I wanted them to live up to their wonderful potential.
Consequently, if my child brought
home a B-, he would get the lecture about how a little bit of extra effort
could make it an A. If she wanted to
wear a skirt that was too short, she got the lecture about dressing modestly. If a bad word came out of his mouth, I jumped
to the lecture on proper language. I
promptly noticed when their rooms weren’t clean enough, when their chores
weren’t done quickly enough or good enough, when their friends were
questionable, when they stayed out too late, when they were on the phone too
long. I told her when her make-up was
garish, and him when he was wasting his money.
I told them what they needed to do differently to be better.
I thought I was doing it right. I was careful to criticize the action and not
the child, just to show them how they could improve. I was sure my criticism was
constructive. In fact, often I didn’t
see it as criticism at all, but as parental instruction and motherly
advice. But my children saw it differently. I saw one child’s defiance, another’s
unwillingness to communicate, another’s tendency to shift the blame.
To me these attitudes were something else to
criticize. I didn’t see that it was a
result of my criticism.
Somehow, my criticism did not empower
or encourage my children. Criticism did
not bring out the best in them. It did
not encourage a loving affectionate relationship. It did make them feel resentful and “put
down.”
I remember one day when my teenaged
daughter said, “Mom, you always think I am so bad. I’m better than most of the kids in my high
school.” Instead of listening to her, I
went to the lecture about not being content with average.
Experts1 say that parents
should spend the majority of parent-child interactions as connecting, and only
a small portion as correcting. We
usually tend to reverse that. If we need
to correct, we should as soon as possible afterward do some positive playful
interaction to help us connect.
Criticism and punishment led to anger
and defiance, or secretiveness and withdrawal.

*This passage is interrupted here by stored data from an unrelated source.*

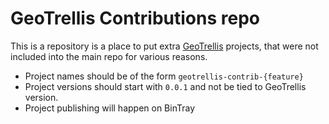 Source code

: # GeoTrellis Contributions repo

This is a repository is a place to put extra [GeoTrellis](https://github.com/locationtech/geotrellis) projects, that were not included into the main repo for various reasons.

 - Project names should be of the form `geotrellis-contrib-{feature}`
 - Project versions should start with `0.0.1` and not be tied to GeoTrellis version.
 - Project publishing will happen on BinTray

I felt increasingly justified in my criticism and disapproval, and my
children felt increasingly justified in their resentment and rebelliousness.
Photo by Tony Alter
Then I read Steven Covey’s book, The 7 Habits of Highly Effective Families. One
thing he said really struck a chord.
“Seek first to understand, and then to be understood.” I had been trying so hard to make sure they
understood my standards and values, that I never took time to listen to them,
their concerns, their beliefs, their standards and their values.
Change wasn’t instantaneous, but I am
happy to say that they have forgiven me, they have grown past the traumas I
introduced, and we are good friends now.
I have learned to understand where they are coming from. And, much to my surprise, I learn from them.